Once-Daily Investigational Nasal Spray In Adults And Adolescents With Vasomotor Rhinitis

This study has been completed.

First Received: July 1, 2005 Last Updated: May 15, 2009 History of Changes

Sponsored by:	GlaxoSmithKline
Information provided by:	GlaxoSmithKline
ClinicalTrials.gov Identifier:	NCT00118703

Purpose

The primary objective of this study is to compare the efficacy and safety of GW685698X 100mcg once daily (QD) aqueous nasal spray with vehicle placebo nasal spray in adult and adolescent subjects (12 years of age and older) with vasomotor rhinitis (VMR).

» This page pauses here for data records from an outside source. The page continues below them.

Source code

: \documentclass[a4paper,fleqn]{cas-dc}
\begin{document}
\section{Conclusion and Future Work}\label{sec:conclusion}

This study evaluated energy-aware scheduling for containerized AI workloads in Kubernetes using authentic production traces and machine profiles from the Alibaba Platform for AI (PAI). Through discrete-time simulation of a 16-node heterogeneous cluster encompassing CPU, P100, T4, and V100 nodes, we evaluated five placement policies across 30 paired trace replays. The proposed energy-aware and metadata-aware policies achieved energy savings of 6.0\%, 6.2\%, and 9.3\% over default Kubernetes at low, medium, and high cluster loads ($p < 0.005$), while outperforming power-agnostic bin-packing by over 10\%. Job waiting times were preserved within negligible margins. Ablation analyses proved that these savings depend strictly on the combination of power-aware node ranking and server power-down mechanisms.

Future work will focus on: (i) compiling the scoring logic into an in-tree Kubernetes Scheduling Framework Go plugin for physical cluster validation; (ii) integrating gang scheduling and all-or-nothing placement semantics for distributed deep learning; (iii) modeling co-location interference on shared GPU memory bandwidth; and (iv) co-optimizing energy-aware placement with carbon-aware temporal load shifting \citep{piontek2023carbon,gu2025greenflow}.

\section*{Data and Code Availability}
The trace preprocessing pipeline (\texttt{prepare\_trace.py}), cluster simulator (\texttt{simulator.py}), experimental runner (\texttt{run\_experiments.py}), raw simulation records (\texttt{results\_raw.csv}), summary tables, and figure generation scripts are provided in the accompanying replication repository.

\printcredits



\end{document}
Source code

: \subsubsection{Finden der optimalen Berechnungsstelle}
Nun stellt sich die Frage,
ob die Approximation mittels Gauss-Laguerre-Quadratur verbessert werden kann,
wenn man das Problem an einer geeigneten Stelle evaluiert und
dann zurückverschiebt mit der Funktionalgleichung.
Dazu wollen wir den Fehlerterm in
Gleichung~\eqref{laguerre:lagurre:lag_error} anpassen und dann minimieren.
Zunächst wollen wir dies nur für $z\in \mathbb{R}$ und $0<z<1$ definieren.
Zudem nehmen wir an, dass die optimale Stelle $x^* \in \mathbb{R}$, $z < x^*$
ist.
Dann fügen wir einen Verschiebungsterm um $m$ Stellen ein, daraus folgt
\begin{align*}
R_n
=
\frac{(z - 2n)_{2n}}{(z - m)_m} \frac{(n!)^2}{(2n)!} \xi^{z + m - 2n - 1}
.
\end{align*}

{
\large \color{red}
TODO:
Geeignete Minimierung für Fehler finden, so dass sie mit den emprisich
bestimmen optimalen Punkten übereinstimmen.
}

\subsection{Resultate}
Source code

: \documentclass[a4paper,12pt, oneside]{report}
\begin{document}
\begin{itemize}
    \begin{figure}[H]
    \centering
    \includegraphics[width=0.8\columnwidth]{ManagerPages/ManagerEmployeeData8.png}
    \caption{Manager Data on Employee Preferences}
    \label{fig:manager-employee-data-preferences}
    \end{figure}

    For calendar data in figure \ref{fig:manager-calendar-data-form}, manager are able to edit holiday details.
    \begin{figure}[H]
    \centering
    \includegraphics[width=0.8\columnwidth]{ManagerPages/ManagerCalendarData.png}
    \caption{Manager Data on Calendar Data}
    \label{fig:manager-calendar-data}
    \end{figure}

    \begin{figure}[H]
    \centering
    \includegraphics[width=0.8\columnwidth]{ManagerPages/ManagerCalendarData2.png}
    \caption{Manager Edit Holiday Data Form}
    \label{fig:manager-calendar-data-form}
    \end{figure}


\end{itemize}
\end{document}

Condition	Intervention	Phase
Vasomotor Rhinitis	Drug: GW685698X	Phase III

Study Type:	Interventional
Study Design:	Treatment, Randomized, Double-Blind, Parallel Assignment, Safety/Efficacy Study
Official Title:	A Randomized, Double-Blind, Placebo-Controlled, Parallel-Group, Multicenter Study to Evaluate the Efficacy and Safety of Once-Daily, Intranasal Administration of GW685698X Aqueous Nasal Spray 100mcg for 4 Weeks in Adult and Adolescent Subjects (12 Years of Age and Older) With Vasomotor Rhinitis

Resource links provided by NLM:

Drug Information available for: GW 685698X GW 685698

U.S. FDA Resources

Further study details as provided by GlaxoSmithKline:

Primary Outcome Measures:

Mean change from baseline over the entire treatment period in daily, reflective total nasal symptom scores. Subjects complete diaries twice daily (every 12 hours) reporting the severity of their VMR (vasomotor rhinitis) symptoms.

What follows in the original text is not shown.